**Task item**
Scan the records below for the line with "<li> <b>Gregory Flores-Blackburn" and the line with "<li>Develop and learn". Repeat those two lines and every line between them exactly, and nothing else.

**Material provided**
Segment Open
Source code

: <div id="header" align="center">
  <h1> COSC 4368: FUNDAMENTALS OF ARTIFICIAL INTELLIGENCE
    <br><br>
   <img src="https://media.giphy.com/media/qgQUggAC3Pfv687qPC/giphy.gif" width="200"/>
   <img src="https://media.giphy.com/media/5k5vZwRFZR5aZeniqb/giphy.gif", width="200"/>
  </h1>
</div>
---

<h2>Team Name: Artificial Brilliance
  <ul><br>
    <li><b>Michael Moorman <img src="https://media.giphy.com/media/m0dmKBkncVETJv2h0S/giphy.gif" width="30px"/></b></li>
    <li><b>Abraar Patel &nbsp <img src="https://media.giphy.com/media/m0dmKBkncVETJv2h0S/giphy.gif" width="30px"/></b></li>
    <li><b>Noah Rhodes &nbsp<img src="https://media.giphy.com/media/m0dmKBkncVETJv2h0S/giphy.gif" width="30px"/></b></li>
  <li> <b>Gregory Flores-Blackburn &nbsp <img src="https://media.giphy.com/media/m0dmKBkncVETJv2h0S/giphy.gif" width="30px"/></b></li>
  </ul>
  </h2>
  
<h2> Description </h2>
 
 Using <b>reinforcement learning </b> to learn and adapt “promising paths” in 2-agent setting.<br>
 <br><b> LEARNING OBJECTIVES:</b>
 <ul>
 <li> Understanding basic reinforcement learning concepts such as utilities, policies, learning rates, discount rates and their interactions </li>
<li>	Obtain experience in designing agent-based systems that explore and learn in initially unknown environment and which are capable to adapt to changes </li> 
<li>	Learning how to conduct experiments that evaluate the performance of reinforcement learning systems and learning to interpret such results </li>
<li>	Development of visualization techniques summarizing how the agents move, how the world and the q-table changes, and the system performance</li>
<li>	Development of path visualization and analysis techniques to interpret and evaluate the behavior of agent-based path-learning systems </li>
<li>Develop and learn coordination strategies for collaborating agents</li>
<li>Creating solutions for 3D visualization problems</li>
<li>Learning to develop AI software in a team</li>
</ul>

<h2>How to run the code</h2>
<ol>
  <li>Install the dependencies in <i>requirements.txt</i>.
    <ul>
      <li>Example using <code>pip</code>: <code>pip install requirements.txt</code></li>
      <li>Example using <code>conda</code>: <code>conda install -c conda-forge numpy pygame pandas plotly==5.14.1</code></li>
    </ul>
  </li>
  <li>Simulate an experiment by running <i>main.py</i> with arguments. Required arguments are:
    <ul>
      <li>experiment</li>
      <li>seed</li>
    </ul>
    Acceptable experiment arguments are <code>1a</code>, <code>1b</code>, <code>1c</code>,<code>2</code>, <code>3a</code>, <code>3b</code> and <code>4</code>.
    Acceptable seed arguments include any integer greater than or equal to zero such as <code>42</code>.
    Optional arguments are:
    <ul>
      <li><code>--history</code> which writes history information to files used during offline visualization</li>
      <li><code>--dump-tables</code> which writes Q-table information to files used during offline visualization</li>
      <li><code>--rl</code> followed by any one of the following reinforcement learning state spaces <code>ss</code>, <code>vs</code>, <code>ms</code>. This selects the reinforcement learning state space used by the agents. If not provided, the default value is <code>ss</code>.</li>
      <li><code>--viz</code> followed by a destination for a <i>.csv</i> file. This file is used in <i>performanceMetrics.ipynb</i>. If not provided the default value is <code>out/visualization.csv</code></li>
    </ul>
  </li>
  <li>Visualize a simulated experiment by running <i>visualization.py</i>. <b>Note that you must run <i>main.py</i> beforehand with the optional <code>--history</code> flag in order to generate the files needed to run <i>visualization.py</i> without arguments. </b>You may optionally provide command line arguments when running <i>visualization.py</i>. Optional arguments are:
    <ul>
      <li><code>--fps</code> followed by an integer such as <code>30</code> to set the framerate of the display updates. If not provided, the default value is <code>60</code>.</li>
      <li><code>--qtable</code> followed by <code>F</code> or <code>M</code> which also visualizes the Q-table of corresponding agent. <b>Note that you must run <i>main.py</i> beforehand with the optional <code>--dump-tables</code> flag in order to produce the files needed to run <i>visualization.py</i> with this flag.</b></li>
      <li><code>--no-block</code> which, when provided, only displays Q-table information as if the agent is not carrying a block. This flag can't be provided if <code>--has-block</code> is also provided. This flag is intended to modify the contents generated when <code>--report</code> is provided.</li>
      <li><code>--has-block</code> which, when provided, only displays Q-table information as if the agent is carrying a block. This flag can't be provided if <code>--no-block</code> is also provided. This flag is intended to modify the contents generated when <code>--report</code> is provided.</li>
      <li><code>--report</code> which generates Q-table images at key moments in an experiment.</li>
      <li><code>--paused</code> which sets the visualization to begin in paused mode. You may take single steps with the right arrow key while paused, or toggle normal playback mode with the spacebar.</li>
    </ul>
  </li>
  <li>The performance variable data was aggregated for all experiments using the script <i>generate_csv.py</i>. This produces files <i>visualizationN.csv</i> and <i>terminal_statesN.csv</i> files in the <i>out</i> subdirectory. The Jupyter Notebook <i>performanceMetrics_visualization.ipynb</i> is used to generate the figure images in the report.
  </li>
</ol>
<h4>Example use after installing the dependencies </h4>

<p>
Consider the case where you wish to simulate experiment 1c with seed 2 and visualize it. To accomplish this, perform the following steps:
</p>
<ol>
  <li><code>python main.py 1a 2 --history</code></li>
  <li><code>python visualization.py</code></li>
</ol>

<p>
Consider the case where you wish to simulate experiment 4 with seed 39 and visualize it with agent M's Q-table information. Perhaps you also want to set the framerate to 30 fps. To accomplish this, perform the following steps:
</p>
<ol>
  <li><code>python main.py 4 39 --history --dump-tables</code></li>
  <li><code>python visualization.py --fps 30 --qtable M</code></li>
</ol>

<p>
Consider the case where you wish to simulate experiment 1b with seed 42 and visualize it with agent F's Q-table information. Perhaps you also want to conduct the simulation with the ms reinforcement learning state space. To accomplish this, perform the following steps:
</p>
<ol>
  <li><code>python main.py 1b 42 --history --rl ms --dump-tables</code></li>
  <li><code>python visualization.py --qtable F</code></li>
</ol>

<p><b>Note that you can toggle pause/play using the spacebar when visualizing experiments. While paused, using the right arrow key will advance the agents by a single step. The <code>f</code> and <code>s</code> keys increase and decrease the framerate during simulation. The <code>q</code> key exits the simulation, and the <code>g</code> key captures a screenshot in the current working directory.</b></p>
Segment Closed
**Answer box**
  <li> <b>Gregory Flores-Blackburn &nbsp <img src="https://media.giphy.com/media/m0dmKBkncVETJv2h0S/giphy.gif" width="30px"/></b></li>
  </ul>
  </h2>
  
<h2> Description </h2>
 
 Using <b>reinforcement learning </b> to learn and adapt “promising paths” in 2-agent setting.<br>
 <br><b> LEARNING OBJECTIVES:</b>
 <ul>
 <li> Understanding basic reinforcement learning concepts such as utilities, policies, learning rates, discount rates and their interactions </li>
<li>	Obtain experience in designing agent-based systems that explore and learn in initially unknown environment and which are capable to adapt to changes </li> 
<li>	Learning how to conduct experiments that evaluate the performance of reinforcement learning systems and learning to interpret such results </li>
<li>	Development of visualization techniques summarizing how the agents move, how the world and the q-table changes, and the system performance</li>
<li>	Development of path visualization and analysis techniques to interpret and evaluate the behavior of agent-based path-learning systems </li>
<li>Develop and learn coordination strategies for collaborating agents</li>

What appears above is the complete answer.